[Opening Given records section]

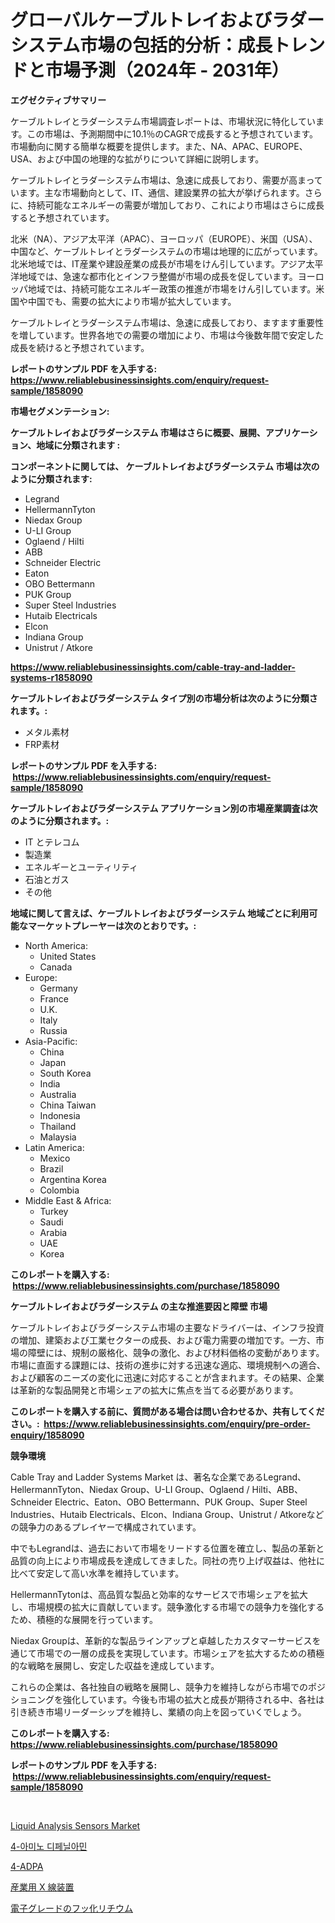<p><h1>グローバルケーブルトレイおよびラダーシステム市場の包括的分析：成長トレンドと市場予測（2024年 - 2031年）</h1></p><p><strong>エグゼクティブサマリー</strong></p>
<p><p>ケーブルトレイとラダーシステム市場調査レポートは、市場状況に特化しています。この市場は、予測期間中に10.1％のCAGRで成長すると予想されています。市場動向に関する簡単な概要を提供します。また、NA、APAC、EUROPE、USA、および中国の地理的な拡がりについて詳細に説明します。</p><p>ケーブルトレイとラダーシステム市場は、急速に成長しており、需要が高まっています。主な市場動向として、IT、通信、建設業界の拡大が挙げられます。さらに、持続可能なエネルギーの需要が増加しており、これにより市場はさらに成長すると予想されています。</p><p>北米（NA）、アジア太平洋（APAC）、ヨーロッパ（EUROPE）、米国（USA）、中国など、ケーブルトレイとラダーシステムの市場は地理的に広がっています。北米地域では、IT産業や建設産業の成長が市場をけん引しています。アジア太平洋地域では、急速な都市化とインフラ整備が市場の成長を促しています。ヨーロッパ地域では、持続可能なエネルギー政策の推進が市場をけん引しています。米国や中国でも、需要の拡大により市場が拡大しています。</p><p>ケーブルトレイとラダーシステム市場は、急速に成長しており、ますます重要性を増しています。世界各地での需要の増加により、市場は今後数年間で安定した成長を続けると予想されています。</p></p>
<p><strong>レポートのサンプル PDF を入手する: <a href="https://www.reliablebusinessinsights.com/enquiry/request-sample/1858090">https://www.reliablebusinessinsights.com/enquiry/request-sample/1858090</a></strong></p>
<p><strong>市場セグメンテーション:</strong></p>
<p><strong> ケーブルトレイおよびラダーシステム 市場はさらに概要、展開、アプリケーション、地域に分類されます :</strong></p>
<p><strong>コンポーネントに関しては、 ケーブルトレイおよびラダーシステム 市場は次のように分類されます: &nbsp;</strong></p>
<p><ul><li>Legrand</li><li>HellermannTyton</li><li>Niedax Group</li><li>U-LI Group</li><li>Oglaend / Hilti</li><li>ABB</li><li>Schneider Electric</li><li>Eaton</li><li>OBO Bettermann</li><li>PUK Group</li><li>Super Steel Industries</li><li>Hutaib Electricals</li><li>Elcon</li><li>Indiana Group</li><li>Unistrut / Atkore</li></ul></p>
<p><strong><a href="https://www.reliablebusinessinsights.com/cable-tray-and-ladder-systems-r1858090">https://www.reliablebusinessinsights.com/cable-tray-and-ladder-systems-r1858090</a></strong></p>
<p><strong> ケーブルトレイおよびラダーシステム タイプ別の市場分析は次のように分類されます。:</strong></p>
<p><ul><li>メタル素材</li><li>FRP素材</li></ul></p>
<p><strong>レポートのサンプル PDF を入手する: &nbsp;<a href="https://www.reliablebusinessinsights.com/enquiry/request-sample/1858090">https://www.reliablebusinessinsights.com/enquiry/request-sample/1858090</a></strong></p>
<p><strong> ケーブルトレイおよびラダーシステム アプリケーション別の市場産業調査は次のように分類されます。:</strong></p>
<p><ul><li>IT とテレコム</li><li>製造業</li><li>エネルギーとユーティリティ</li><li>石油とガス</li><li>その他</li></ul></p>
<p><strong>地域に関して言えば、ケーブルトレイおよびラダーシステム 地域ごとに利用可能なマーケットプレーヤーは次のとおりです。:</strong></p>
<p><ul>
    <li>
        North America:
        <ul>
            <li>United States</li>
            <li>Canada</li>
        </ul>
    </li>
    <li>
        Europe:
        <ul>
            <li>Germany</li>
            <li>France</li>
            <li>U.K.</li>
            <li>Italy</li>
            <li>Russia</li>
        </ul>
    </li>
    <li>
        Asia-Pacific:
        <ul>
            <li>China</li>
            <li>Japan</li>
            <li>South Korea</li>
            <li>India</li>
            <li>Australia</li>
            <li>China Taiwan</li>
            <li>Indonesia</li>
            <li>Thailand</li>
            <li>Malaysia</li>
        </ul>
    </li>
    <li>
        Latin America:
        <ul>
            <li>Mexico</li>
            <li>Brazil</li>
            <li>Argentina Korea</li>
            <li>Colombia</li>
        </ul>
    </li>
    <li>
        Middle East & Africa:
        <ul>
            <li>Turkey</li>
            <li>Saudi</li>
            <li>Arabia</li>
            <li>UAE</li>
            <li>Korea</li>
        </ul>
    </li>
    </ul></p>
<p><strong>このレポートを購入する: &nbsp;<a href="https://www.reliablebusinessinsights.com/purchase/1858090">https://www.reliablebusinessinsights.com/purchase/1858090</a></strong></p>
<p><strong>ケーブルトレイおよびラダーシステム の主な推進要因と障壁 市場</strong></p>
<p><p>ケーブルトレイおよびラダーシステム市場の主要なドライバーは、インフラ投資の増加、建築および工業セクターの成長、および電力需要の増加です。一方、市場の障壁には、規制の厳格化、競争の激化、および材料価格の変動があります。市場に直面する課題には、技術の進歩に対する迅速な適応、環境規制への適合、および顧客のニーズの変化に迅速に対応することが含まれます。その結果、企業は革新的な製品開発と市場シェアの拡大に焦点を当てる必要があります。</p></p>
<p><strong>このレポートを購入する前に、質問がある場合は問い合わせるか、共有してください。:&nbsp; <a href="https://www.reliablebusinessinsights.com/enquiry/pre-order-enquiry/1858090">https://www.reliablebusinessinsights.com/enquiry/pre-order-enquiry/1858090</a></strong></p>
<p><strong>競争環境</strong></p>
<p><p>Cable Tray and Ladder Systems Market は、著名な企業であるLegrand、HellermannTyton、Niedax Group、U-LI Group、Oglaend / Hilti、ABB、Schneider Electric、Eaton、OBO Bettermann、PUK Group、Super Steel Industries、Hutaib Electricals、Elcon、Indiana Group、Unistrut / Atkoreなどの競争力のあるプレイヤーで構成されています。</p><p>中でもLegrandは、過去において市場をリードする位置を確立し、製品の革新と品質の向上により市場成長を達成してきました。同社の売り上げ収益は、他社に比べて安定して高い水準を維持しています。</p><p>HellermannTytonは、高品質な製品と効率的なサービスで市場シェアを拡大し、市場規模の拡大に貢献しています。競争激化する市場での競争力を強化するため、積極的な展開を行っています。</p><p>Niedax Groupは、革新的な製品ラインアップと卓越したカスタマーサービスを通じて市場での一層の成長を実現しています。市場シェアを拡大するための積極的な戦略を展開し、安定した収益を達成しています。</p><p>これらの企業は、各社独自の戦略を展開し、競争力を維持しながら市場でのポジショニングを強化しています。今後も市場の拡大と成長が期待される中、各社は引き続き市場リーダーシップを維持し、業績の向上を図っていくでしょう。</p></p>
<p><strong>このレポートを購入する: &nbsp; <a href="https://www.reliablebusinessinsights.com/purchase/1858090">https://www.reliablebusinessinsights.com/purchase/1858090</a></strong></p>
<p><strong>レポートのサンプル PDF を入手する: &nbsp;<a href="https://www.reliablebusinessinsights.com/enquiry/request-sample/1858090">https://www.reliablebusinessinsights.com/enquiry/request-sample/1858090</a></strong><strong></strong></p>
<p>&nbsp;</p>
<p><p><a href="https://issuu.com/reportprime-2/docs/liquid-analysis-sensors-market-size-2030.pptx">Liquid Analysis Sensors Market</a></p><p><a href="https://github.com/xvz497517413/Market-Research-Report-List-2/blob/main/5746997102757.md">4-아미노 디페닐아민</a></p><p><a href="https://github.com/vskv4779xr1/Market-Research-Report-List-2/blob/main/9816038102758.md">4-ADPA</a></p><p><a href="https://github.com/zjkmgcs938405/Market-Research-Report-List-2/blob/main/2440586108070.md">産業用 X 線装置</a></p><p><a href="https://github.com/roulaayoub-saad/Market-Research-Report-List-1/blob/main/4368846108071.md">電子グレードのフッ化リチウム</a></p></p>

[Closing Given records section]

* About this exercise
Within the lines above, find those holding the word "request" and copy them.

* Exercise output
<p><strong>レポートのサンプル PDF を入手する: <a href="https://www.reliablebusinessinsights.com/enquiry/request-sample/1858090">https://www.reliablebusinessinsights.com/enquiry/request-sample/1858090</a></strong></p>
<p><strong>レポートのサンプル PDF を入手する: &nbsp;<a href="https://www.reliablebusinessinsights.com/enquiry/request-sample/1858090">https://www.reliablebusinessinsights.com/enquiry/request-sample/1858090</a></strong></p>
<p><strong>レポートのサンプル PDF を入手する: &nbsp;<a href="https://www.reliablebusinessinsights.com/enquiry/request-sample/1858090">https://www.reliablebusinessinsights.com/enquiry/request-sample/1858090</a></strong><strong></strong></p>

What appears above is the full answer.